Let the war of words begin.

By Jorge Rivas Apr 20, 2011

Tyler Perry doesn’t like Spike Lee. Perry, who’s arguably the most financially successful black film director and producer in history, had some harsh words for Lee at a press conference Tuesday, responding to his claims that Perry’s work is shameful for black audiences.

"I’m so sick of hearing about damn Spike Lee," Perry said, as reported by Box Office Magazine. "Spike can go straight to hell! You can print that. I am sick of him talking about me, I am sick of him saying, ‘This is a coon; this is a buffoon.’ I am sick of him talking about black people going to see movies. This is what he said: ‘You vote by what you see,’ as if black people don’t know what they want to see."
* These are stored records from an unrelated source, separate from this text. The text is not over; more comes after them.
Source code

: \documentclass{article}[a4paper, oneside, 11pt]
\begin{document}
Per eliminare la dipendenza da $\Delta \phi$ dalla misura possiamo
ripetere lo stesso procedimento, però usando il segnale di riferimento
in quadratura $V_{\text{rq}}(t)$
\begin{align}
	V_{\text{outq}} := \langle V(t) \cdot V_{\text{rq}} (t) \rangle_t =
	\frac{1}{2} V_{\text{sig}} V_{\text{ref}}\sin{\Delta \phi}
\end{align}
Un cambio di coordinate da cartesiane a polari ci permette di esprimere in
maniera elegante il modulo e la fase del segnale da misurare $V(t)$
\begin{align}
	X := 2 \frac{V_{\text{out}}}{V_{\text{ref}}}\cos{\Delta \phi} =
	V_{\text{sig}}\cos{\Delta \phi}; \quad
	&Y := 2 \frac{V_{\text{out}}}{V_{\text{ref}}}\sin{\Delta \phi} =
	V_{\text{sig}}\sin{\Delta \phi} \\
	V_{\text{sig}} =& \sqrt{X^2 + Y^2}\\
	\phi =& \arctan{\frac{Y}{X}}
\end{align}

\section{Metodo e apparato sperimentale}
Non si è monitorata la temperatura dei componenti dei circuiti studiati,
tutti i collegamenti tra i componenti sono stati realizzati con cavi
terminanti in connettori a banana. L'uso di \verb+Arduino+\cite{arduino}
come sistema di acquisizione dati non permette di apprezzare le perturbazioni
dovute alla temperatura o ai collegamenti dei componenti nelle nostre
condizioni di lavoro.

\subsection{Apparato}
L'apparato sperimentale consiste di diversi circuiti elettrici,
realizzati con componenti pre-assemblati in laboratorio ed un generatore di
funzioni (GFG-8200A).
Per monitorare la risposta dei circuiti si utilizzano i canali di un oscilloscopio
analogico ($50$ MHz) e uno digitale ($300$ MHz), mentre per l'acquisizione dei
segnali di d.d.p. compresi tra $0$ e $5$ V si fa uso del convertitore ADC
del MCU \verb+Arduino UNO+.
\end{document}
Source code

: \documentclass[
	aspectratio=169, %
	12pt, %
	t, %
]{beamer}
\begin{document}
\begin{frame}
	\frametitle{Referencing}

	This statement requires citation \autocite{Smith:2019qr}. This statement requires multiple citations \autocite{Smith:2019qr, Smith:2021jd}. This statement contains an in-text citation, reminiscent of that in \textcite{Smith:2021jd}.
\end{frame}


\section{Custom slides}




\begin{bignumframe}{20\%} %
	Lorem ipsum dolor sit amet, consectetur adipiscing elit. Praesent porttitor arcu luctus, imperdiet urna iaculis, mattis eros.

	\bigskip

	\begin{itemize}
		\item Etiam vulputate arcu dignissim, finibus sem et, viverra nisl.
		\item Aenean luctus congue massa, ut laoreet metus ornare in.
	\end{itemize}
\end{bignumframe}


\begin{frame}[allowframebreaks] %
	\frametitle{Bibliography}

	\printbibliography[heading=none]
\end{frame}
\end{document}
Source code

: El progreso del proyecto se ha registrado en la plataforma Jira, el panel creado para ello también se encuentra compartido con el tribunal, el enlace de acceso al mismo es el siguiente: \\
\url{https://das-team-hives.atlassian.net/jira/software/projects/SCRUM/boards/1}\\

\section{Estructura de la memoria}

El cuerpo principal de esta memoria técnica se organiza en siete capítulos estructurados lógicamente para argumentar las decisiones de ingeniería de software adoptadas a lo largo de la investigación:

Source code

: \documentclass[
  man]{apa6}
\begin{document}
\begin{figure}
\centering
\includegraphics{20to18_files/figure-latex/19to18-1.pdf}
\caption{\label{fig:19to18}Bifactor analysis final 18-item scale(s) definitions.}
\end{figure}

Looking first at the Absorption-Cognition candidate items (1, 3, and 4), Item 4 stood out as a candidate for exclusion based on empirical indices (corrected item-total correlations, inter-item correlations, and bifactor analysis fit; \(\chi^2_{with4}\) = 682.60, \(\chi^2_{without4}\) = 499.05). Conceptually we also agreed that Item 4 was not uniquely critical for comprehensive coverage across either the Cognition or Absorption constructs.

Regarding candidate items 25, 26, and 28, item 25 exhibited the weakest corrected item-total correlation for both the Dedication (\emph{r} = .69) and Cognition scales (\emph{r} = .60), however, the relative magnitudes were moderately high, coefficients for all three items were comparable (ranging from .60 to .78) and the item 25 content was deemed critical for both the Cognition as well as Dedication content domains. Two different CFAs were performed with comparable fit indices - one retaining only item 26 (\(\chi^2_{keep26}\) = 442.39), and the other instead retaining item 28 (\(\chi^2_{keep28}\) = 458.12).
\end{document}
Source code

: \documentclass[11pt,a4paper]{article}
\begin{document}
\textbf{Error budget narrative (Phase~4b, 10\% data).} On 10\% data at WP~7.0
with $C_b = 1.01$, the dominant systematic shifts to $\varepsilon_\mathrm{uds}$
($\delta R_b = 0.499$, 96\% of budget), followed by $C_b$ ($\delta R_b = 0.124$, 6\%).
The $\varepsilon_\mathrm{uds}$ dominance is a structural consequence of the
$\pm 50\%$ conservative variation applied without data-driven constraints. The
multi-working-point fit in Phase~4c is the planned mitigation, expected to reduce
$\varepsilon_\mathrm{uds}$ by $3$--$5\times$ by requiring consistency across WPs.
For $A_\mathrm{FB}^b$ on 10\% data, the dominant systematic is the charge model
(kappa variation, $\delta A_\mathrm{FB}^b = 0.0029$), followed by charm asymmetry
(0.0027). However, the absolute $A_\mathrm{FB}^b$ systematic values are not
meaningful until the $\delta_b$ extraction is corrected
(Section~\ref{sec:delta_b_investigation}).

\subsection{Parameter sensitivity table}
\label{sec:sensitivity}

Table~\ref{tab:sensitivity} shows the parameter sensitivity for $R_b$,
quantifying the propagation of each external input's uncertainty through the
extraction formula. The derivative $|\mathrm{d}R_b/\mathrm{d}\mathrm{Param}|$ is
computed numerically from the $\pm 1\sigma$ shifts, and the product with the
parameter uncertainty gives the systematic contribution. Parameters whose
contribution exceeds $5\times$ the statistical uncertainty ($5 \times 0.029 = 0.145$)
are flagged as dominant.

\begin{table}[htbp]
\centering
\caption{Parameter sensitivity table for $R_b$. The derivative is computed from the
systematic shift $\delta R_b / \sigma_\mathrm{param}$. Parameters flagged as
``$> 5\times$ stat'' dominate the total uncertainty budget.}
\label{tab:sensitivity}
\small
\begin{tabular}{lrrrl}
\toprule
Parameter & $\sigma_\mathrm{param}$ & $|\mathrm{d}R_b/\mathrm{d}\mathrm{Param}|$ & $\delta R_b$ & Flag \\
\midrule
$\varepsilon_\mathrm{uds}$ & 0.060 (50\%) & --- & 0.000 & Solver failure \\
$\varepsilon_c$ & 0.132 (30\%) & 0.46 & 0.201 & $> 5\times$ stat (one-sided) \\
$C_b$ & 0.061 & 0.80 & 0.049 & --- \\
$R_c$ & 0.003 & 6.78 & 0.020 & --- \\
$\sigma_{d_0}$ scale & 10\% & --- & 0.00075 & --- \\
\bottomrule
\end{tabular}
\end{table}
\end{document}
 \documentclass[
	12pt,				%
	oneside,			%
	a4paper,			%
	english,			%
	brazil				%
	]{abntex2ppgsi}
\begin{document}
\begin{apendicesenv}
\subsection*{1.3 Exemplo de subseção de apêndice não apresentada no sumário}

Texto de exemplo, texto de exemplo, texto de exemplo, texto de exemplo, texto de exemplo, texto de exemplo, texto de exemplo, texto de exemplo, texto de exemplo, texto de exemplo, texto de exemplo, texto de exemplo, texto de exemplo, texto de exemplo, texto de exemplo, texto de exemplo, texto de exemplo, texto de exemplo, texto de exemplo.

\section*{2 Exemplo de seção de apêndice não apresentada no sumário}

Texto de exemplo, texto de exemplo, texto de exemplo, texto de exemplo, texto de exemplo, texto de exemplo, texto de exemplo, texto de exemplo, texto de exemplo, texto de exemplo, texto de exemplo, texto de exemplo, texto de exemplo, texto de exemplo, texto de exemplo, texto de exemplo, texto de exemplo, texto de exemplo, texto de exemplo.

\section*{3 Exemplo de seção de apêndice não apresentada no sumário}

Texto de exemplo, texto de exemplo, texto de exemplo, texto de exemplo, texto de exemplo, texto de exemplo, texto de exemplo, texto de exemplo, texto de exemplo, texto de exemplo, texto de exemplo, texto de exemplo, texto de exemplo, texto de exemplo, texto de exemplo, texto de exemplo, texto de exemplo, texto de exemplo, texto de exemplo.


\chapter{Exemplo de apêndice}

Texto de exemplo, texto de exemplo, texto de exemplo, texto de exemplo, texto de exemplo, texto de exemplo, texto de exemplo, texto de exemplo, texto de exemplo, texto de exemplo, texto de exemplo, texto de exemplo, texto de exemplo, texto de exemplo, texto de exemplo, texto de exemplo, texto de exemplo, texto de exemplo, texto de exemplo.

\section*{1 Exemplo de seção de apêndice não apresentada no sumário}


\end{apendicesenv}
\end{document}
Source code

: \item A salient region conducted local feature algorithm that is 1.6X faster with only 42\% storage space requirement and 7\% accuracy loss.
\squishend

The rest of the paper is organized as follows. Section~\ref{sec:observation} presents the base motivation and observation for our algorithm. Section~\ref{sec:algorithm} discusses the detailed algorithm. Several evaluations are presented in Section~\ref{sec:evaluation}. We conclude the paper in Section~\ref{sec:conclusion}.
The two leading black directors have been at odds for years. Back in March 2009 Spike Lee was a guest on "Our World with Black Enterprise" with Ed Gordon and described Perry’s work as "coonery" and "buffoonery." Lee isn’t the only person to criticize Perry’s work. The director, who’s most famous for his portrayals as Mable Simmons in the widely popular "Madea" series, took heat last year when he released Ntozake Shange’s play "For Colored Girls." Critics accuse Perry’s work of being brash, overly sentimental and deeply caricatured. Lee, meanwhile, is known for work that’s highly politicized.

Lee went online, however, to say there is no feud between him and Perry. "I feel Artists should be able to critique each other’s work, Athletes and Musicians have been doing this for ages. As long as it’s given in a loving spirit (which my opinions were) it’s all good. "

Jamilah Lemieux, an actress and blogger based in Brooklyn, visited NPR’s All Things Considered to express similar sentiments:

Mr. Perry, you are in a position now where, if you were willing, you could completely revolutionize the world of black film. You could singlehandedly develop the next crop of Tyler Perrys, Spike Lees and Julie Dashes if you want to.

You have built an empire on a foundation of love and Christianity, Mr. Perry, but that is also mired with the worst black pathologies and stereotypes. I beg of you, stop dismissing the critics as haters and realize that black people need new stories and new storytellers.

Perry also had words for critics like Lemieux.

"I’ve never seen Jewish people attack  "Seinfeld" and say, ‘This is a stereotype,’" Perry said at the conference. "I’ve never seen Italian people attack The Sopranos, I’ve never seen Jewish people complaining about "Mrs. Doubtfire"  or Dustin Hoffman in "Tootsie." I never saw it. It’s always black people, and this is something that I cannot undo. … We don’t have to worry about anybody else trying to destroy us and take shots because we do it to ourselves."

Perry’s latest film, "Madea’s Big Happy Family," opens on Friday.